Task requirements:
Return all lines of the records that contain the word "UnsetClusterCertificate".

Entries shown:

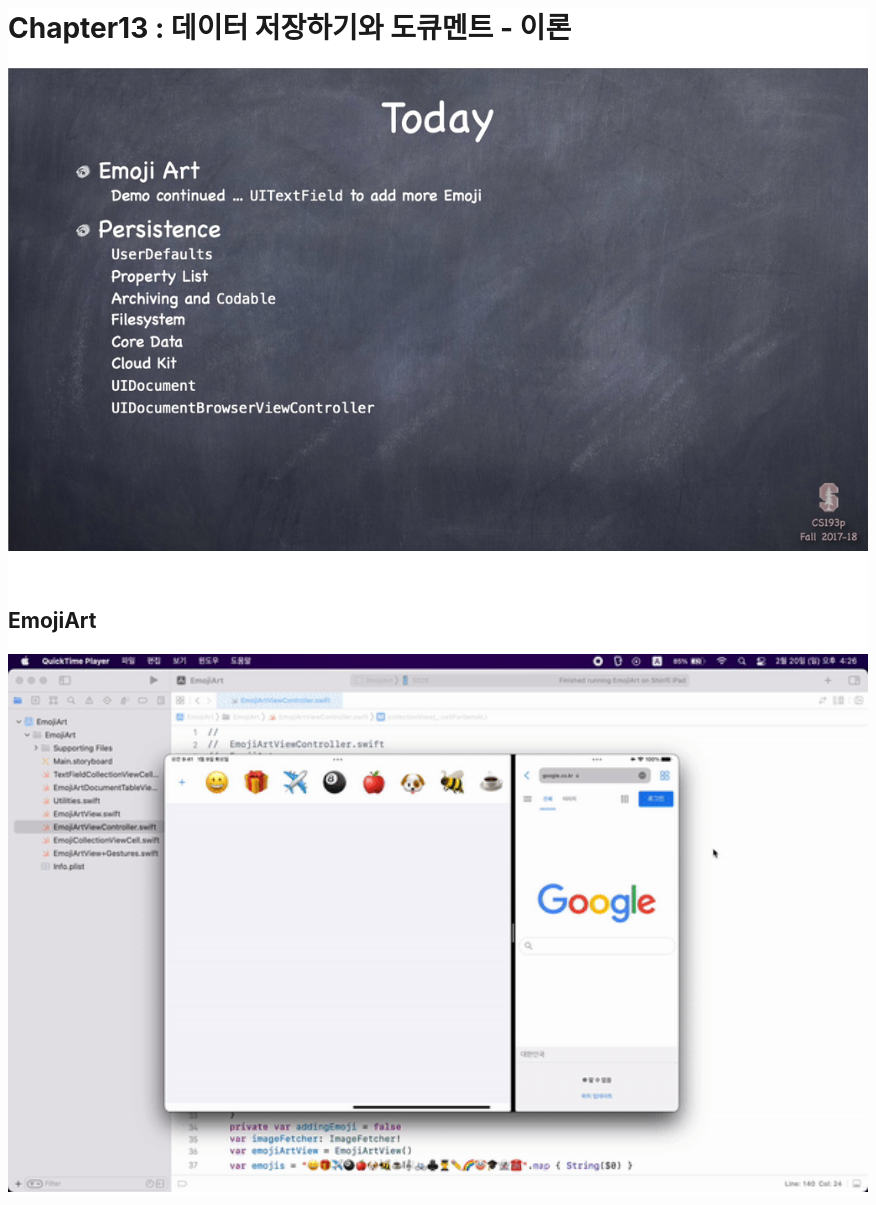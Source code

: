 # Chapter13 : 데이터 저장하기와 도큐멘트 - 이론

<img src="./imageFiles/01.jpg">

<br>
 <br>

## EmojiArt

<img width=100% src="./imageFiles/Demo.gif">
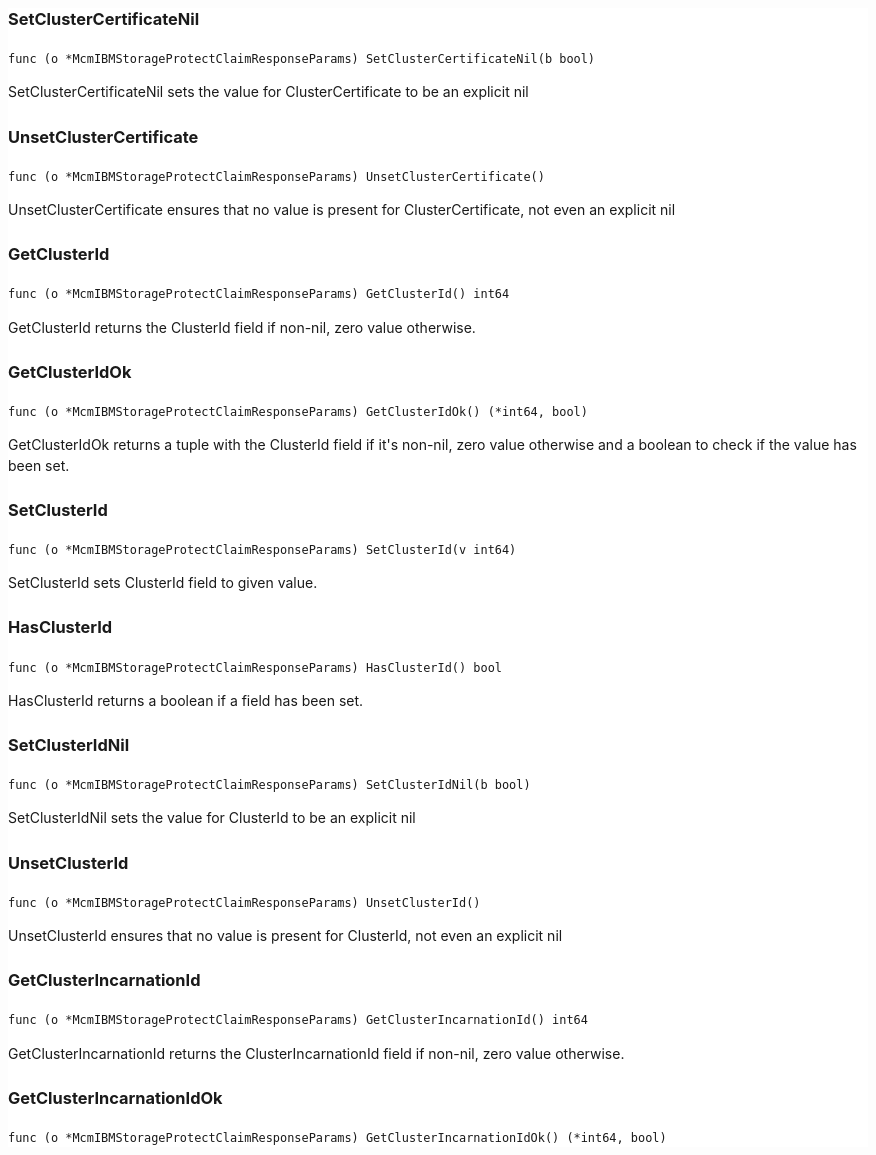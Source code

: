 ### SetClusterCertificateNil

`func (o *McmIBMStorageProtectClaimResponseParams) SetClusterCertificateNil(b bool)`

 SetClusterCertificateNil sets the value for ClusterCertificate to be an explicit nil

### UnsetClusterCertificate
`func (o *McmIBMStorageProtectClaimResponseParams) UnsetClusterCertificate()`

UnsetClusterCertificate ensures that no value is present for ClusterCertificate, not even an explicit nil
### GetClusterId

`func (o *McmIBMStorageProtectClaimResponseParams) GetClusterId() int64`

GetClusterId returns the ClusterId field if non-nil, zero value otherwise.

### GetClusterIdOk

`func (o *McmIBMStorageProtectClaimResponseParams) GetClusterIdOk() (*int64, bool)`

GetClusterIdOk returns a tuple with the ClusterId field if it's non-nil, zero value otherwise
and a boolean to check if the value has been set.

### SetClusterId

`func (o *McmIBMStorageProtectClaimResponseParams) SetClusterId(v int64)`

SetClusterId sets ClusterId field to given value.

### HasClusterId

`func (o *McmIBMStorageProtectClaimResponseParams) HasClusterId() bool`

HasClusterId returns a boolean if a field has been set.

### SetClusterIdNil

`func (o *McmIBMStorageProtectClaimResponseParams) SetClusterIdNil(b bool)`

 SetClusterIdNil sets the value for ClusterId to be an explicit nil

### UnsetClusterId
`func (o *McmIBMStorageProtectClaimResponseParams) UnsetClusterId()`

UnsetClusterId ensures that no value is present for ClusterId, not even an explicit nil
### GetClusterIncarnationId

`func (o *McmIBMStorageProtectClaimResponseParams) GetClusterIncarnationId() int64`

GetClusterIncarnationId returns the ClusterIncarnationId field if non-nil, zero value otherwise.

### GetClusterIncarnationIdOk

`func (o *McmIBMStorageProtectClaimResponseParams) GetClusterIncarnationIdOk() (*int64, bool)`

Problem solution:
### UnsetClusterCertificate
`func (o *McmIBMStorageProtectClaimResponseParams) UnsetClusterCertificate()`
UnsetClusterCertificate ensures that no value is present for ClusterCertificate, not even an explicit nil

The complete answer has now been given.